[Stored data]
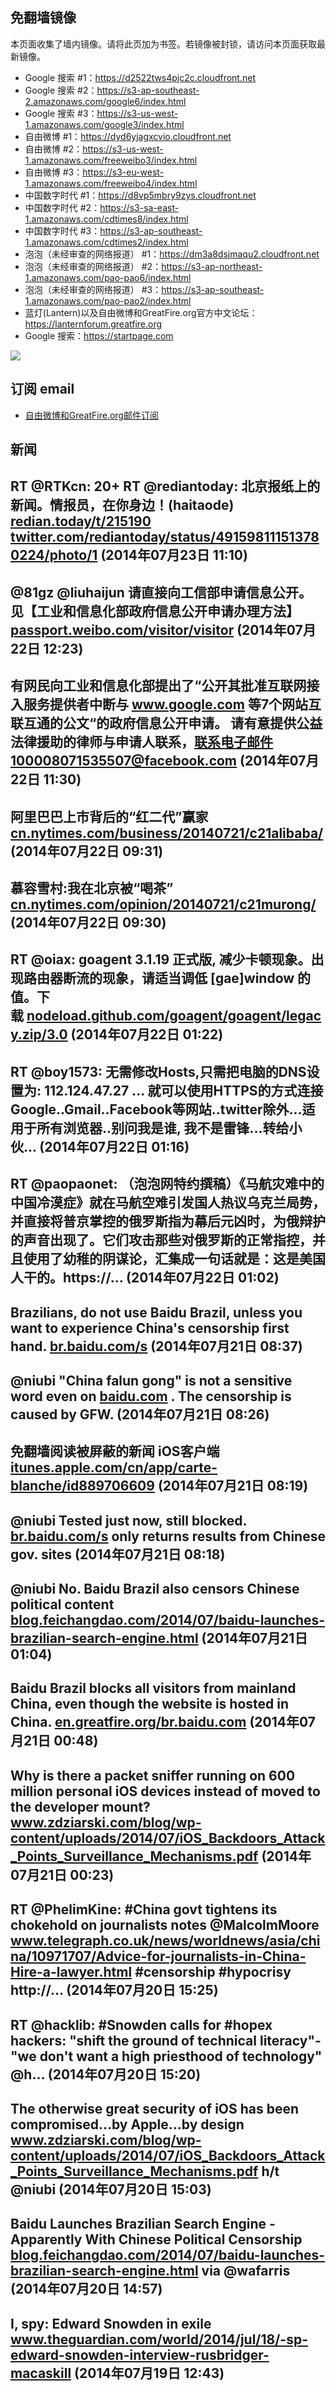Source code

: ## 免翻墙镜像
本页面收集了墙内镜像。请将此页加为书签。若镜像被封锁，请访问本页面获取最新镜像。        
* Google 搜索 #1：https://d2522tws4pjc2c.cloudfront.net
* Google 搜索 #2：https://s3-ap-southeast-2.amazonaws.com/google6/index.html
* Google 搜索 #3：https://s3-us-west-1.amazonaws.com/google3/index.html        
* 自由微博 #1：https://dyd6yjagxcvio.cloudfront.net
* 自由微博 #2：https://s3-us-west-1.amazonaws.com/freeweibo3/index.html
* 自由微博 #3：https://s3-eu-west-1.amazonaws.com/freeweibo4/index.html        
* 中国数字时代 #1：https://d8vp5mbry9zys.cloudfront.net
* 中国数字时代 #2：https://s3-sa-east-1.amazonaws.com/cdtimes8/index.html
* 中国数字时代 #3：https://s3-ap-southeast-1.amazonaws.com/cdtimes2/index.html        
* 泡泡（未经审查的网络报道） #1：https://dm3a8dsjmaqu2.cloudfront.net
* 泡泡（未经审查的网络报道） #2：https://s3-ap-northeast-1.amazonaws.com/pao-pao6/index.html
* 泡泡（未经审查的网络报道） #3：https://s3-ap-southeast-1.amazonaws.com/pao-pao2/index.html
* 蓝灯(Lantern)以及自由微博和GreatFire.org官方中文论坛：https://lanternforum.greatfire.org
* Google 搜索：https://startpage.com

<img src="https://raw.githubusercontent.com/greatfire/z/master/logos.gif" />

## 订阅 email
* <a href="https://b.us7.list-manage.com/subscribe?u=854fca58782082e0cbdf204a0&id=c78949b93c">自由微博和GreatFire.org邮件订阅</a>
    
## 新闻
RT @RTKcn: 20+ RT @rediantoday: 北京报纸上的新闻。情报员，在你身边！(haitaode) <a href="http://redian.today/t/215190">redian.today/t/215190</a> <a href="https://twitter.com/rediantoday/status/491598111513780224/photo/1">twitter.com/rediantoday/status/491598111513780224/photo/1</a> (2014年07月23日 11:10)
 ---
@81gz @liuhaijun  请直接向工信部申请信息公开。 见【工业和信息化部政府信息公开申请办理方法】<a href="http://passport.weibo.com/visitor/visitor?a=enter&url=http%3A%2F%2Fweibo.com%2F1494759712%2FBdxsyh5i2&_rand=1406099719.6279">passport.weibo.com/visitor/visitor</a> (2014年07月22日 12:23)
 ---
有网民向工业和信息化部提出了“公开其批准互联网接入服务提供者中断与 <a href="http://www.google.com">www.google.com</a> 等7个网站互联互通的公文“的政府信息公开申请。  请有意提供公益法律援助的律师与申请人联系，联系电子邮件100008071535507@facebook.com (2014年07月22日 11:30)
 ---
阿里巴巴上市背后的“红二代”赢家 <a href="http://cn.nytimes.com/business/20140721/c21alibaba/">cn.nytimes.com/business/20140721/c21alibaba/</a> (2014年07月22日 09:31)
 ---
慕容雪村:我在北京被“喝茶”  <a href="http://cn.nytimes.com/opinion/20140721/c21murong/">cn.nytimes.com/opinion/20140721/c21murong/</a> (2014年07月22日 09:30)
 ---
RT @oiax: goagent 3.1.19 正式版, 减少卡顿现象。出现路由器断流的现象，请适当调低 [gae]window 的值。下载 <a href="https://nodeload.github.com/goagent/goagent/legacy.zip/3.0">nodeload.github.com/goagent/goagent/legacy.zip/3.0</a> (2014年07月22日 01:22)
 ---
RT @boy1573: 无需修改Hosts,只需把电脑的DNS设置为: 112.124.47.27 ... 就可以使用HTTPS的方式连接Google..Gmail..Facebook等网站..twitter除外...适用于所有浏览器..别问我是谁, 我不是雷锋...转给小伙… (2014年07月22日 01:16)
 ---
RT @paopaonet: （泡泡网特约撰稿）《马航灾难中的中国冷漠症》就在马航空难引发国人热议乌克兰局势，并直接将普京掌控的俄罗斯指为幕后元凶时，为俄辩护的声音出现了。它们攻击那些对俄罗斯的正常指控，并且使用了幼稚的阴谋论，汇集成一句话就是：这是美国人干的。https://… (2014年07月22日 01:02)
 ---
Brazilians, do not use Baidu Brazil, unless you want to experience China's censorship first hand.  <a href="http://br.baidu.com/s?wd=free%20tibet">br.baidu.com/s</a> (2014年07月21日 08:37)
 ---
@niubi "China falun gong" is not a sensitive word even on <a href="http://baidu.com">baidu.com</a> . The censorship is caused by GFW. (2014年07月21日 08:26)
 ---
免翻墙阅读被屏蔽的新闻 iOS客户端 <a href="https://itunes.apple.com/cn/app/carte-blanche/id889706609?l=cn&ls=1&mt=8">itunes.apple.com/cn/app/carte-blanche/id889706609</a> (2014年07月21日 08:19)
 ---
@niubi Tested just now, still blocked. <a href="http://br.baidu.com/s?wd=falun%20gong">br.baidu.com/s</a> only returns results from Chinese gov. sites (2014年07月21日 08:18)
 ---
@niubi No. Baidu Brazil also censors Chinese political content <a href="http://blog.feichangdao.com/2014/07/baidu-launches-brazilian-search-engine.html">blog.feichangdao.com/2014/07/baidu-launches-brazilian-search-engine.html</a> (2014年07月21日 01:04)
 ---
Baidu Brazil blocks all visitors from mainland China, even though the website is hosted in China.  <a href="https://en.greatfire.org/br.baidu.com">en.greatfire.org/br.baidu.com</a> (2014年07月21日 00:48)
 ---
Why is there a packet sniffer running on 600 million  personal iOS devices instead of moved to the developer mount?   <a href="http://www.zdziarski.com/blog/wp-content/uploads/2014/07/iOS_Backdoors_Attack_Points_Surveillance_Mechanisms.pdf">www.zdziarski.com/blog/wp-content/uploads/2014/07/iOS_Backdoors_Attack_Points_Surveillance_Mechanisms.pdf</a> (2014年07月21日 00:23)
 ---
RT @PhelimKine: #China govt tightens its chokehold on journalists notes @MalcolmMoore <a href="http://www.telegraph.co.uk/news/worldnews/asia/china/10971707/Advice-for-journalists-in-China-Hire-a-lawyer.html">www.telegraph.co.uk/news/worldnews/asia/china/10971707/Advice-for-journalists-in-China-Hire-a-lawyer.html</a> #censorship #hypocrisy http://… (2014年07月20日 15:25)
 ---
RT @hacklib: #Snowden calls for #hopex hackers: "shift the ground of technical literacy"-"we don't want a high priesthood of technology" @h… (2014年07月20日 15:20)
 ---
The otherwise great security of iOS has been compromised…by Apple…by design <a href="http://www.zdziarski.com/blog/wp-content/uploads/2014/07/iOS_Backdoors_Attack_Points_Surveillance_Mechanisms.pdf">www.zdziarski.com/blog/wp-content/uploads/2014/07/iOS_Backdoors_Attack_Points_Surveillance_Mechanisms.pdf</a> h/t @niubi (2014年07月20日 15:03)
 ---
Baidu Launches Brazilian Search Engine - Apparently With Chinese Political Censorship <a href="http://blog.feichangdao.com/2014/07/baidu-launches-brazilian-search-engine.html">blog.feichangdao.com/2014/07/baidu-launches-brazilian-search-engine.html</a> via @wafarris (2014年07月20日 14:57)
 ---
I, spy: Edward Snowden in exile <a href="http://www.theguardian.com/world/2014/jul/18/-sp-edward-snowden-interview-rusbridger-macaskill?CMP=twt_gu">www.theguardian.com/world/2014/jul/18/-sp-edward-snowden-interview-rusbridger-macaskill</a> (2014年07月19日 12:43)
 ---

§ Requirement:
From the entries above, copy each line holding "even".

§ Answer to the problem:
@niubi "China falun gong" is not a sensitive word even on <a href="http://baidu.com">baidu.com</a> . The censorship is caused by GFW. (2014年07月21日 08:26)
Baidu Brazil blocks all visitors from mainland China, even though the website is hosted in China.  <a href="https://en.greatfire.org/br.baidu.com">en.greatfire.org/br.baidu.com</a> (2014年07月21日 00:48)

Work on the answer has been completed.